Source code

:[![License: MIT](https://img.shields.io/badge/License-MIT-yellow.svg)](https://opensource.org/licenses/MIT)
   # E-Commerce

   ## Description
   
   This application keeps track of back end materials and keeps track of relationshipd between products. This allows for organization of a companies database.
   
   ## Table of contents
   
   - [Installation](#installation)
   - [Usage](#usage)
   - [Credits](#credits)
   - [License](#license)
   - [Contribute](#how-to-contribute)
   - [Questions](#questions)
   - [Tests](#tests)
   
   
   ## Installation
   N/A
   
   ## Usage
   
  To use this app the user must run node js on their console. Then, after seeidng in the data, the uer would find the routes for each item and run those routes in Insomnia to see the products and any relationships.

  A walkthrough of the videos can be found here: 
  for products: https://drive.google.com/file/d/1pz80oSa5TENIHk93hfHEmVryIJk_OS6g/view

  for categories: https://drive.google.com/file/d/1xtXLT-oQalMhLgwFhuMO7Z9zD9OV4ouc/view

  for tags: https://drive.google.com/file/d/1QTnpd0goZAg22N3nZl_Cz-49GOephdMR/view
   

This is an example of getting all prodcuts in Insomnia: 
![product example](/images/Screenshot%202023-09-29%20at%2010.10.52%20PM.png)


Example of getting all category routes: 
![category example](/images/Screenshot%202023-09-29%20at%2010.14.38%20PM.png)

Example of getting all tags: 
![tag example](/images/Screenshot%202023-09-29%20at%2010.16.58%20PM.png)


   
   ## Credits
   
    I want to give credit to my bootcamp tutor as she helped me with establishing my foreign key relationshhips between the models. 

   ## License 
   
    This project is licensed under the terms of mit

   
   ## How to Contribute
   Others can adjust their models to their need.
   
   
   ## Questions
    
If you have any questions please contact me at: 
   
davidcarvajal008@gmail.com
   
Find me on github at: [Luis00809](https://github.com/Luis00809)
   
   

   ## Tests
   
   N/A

• _ACTION ITEM_:
The whole of the data must be given back word for word.

• _RESPONSE AREA_:
Source code

:[![License: MIT](https://img.shields.io/badge/License-MIT-yellow.svg)](https://opensource.org/licenses/MIT)
   # E-Commerce

   ## Description
   
   This application keeps track of back end materials and keeps track of relationshipd between products. This allows for organization of a companies database.
   
   ## Table of contents
   
   - [Installation](#installation)
   - [Usage](#usage)
   - [Credits](#credits)
   - [License](#license)
   - [Contribute](#how-to-contribute)
   - [Questions](#questions)
   - [Tests](#tests)
   
   
   ## Installation
   N/A
   
   ## Usage
   
  To use this app the user must run node js on their console. Then, after seeidng in the data, the uer would find the routes for each item and run those routes in Insomnia to see the products and any relationships.

  A walkthrough of the videos can be found here: 
  for products: https://drive.google.com/file/d/1pz80oSa5TENIHk93hfHEmVryIJk_OS6g/view

  for categories: https://drive.google.com/file/d/1xtXLT-oQalMhLgwFhuMO7Z9zD9OV4ouc/view

  for tags: https://drive.google.com/file/d/1QTnpd0goZAg22N3nZl_Cz-49GOephdMR/view
   

This is an example of getting all prodcuts in Insomnia: 
![product example](/images/Screenshot%202023-09-29%20at%2010.10.52%20PM.png)


Example of getting all category routes: 
![category example](/images/Screenshot%202023-09-29%20at%2010.14.38%20PM.png)

Example of getting all tags: 
![tag example](/images/Screenshot%202023-09-29%20at%2010.16.58%20PM.png)


   
   ## Credits
   
    I want to give credit to my bootcamp tutor as she helped me with establishing my foreign key relationshhips between the models. 

   ## License 
   
    This project is licensed under the terms of mit

   
   ## How to Contribute
   Others can adjust their models to their need.
   
   
   ## Questions
    
If you have any questions please contact me at: 
   
davidcarvajal008@gmail.com
   
Find me on github at: [Luis00809](https://github.com/Luis00809)
   
   

   ## Tests
   
   N/A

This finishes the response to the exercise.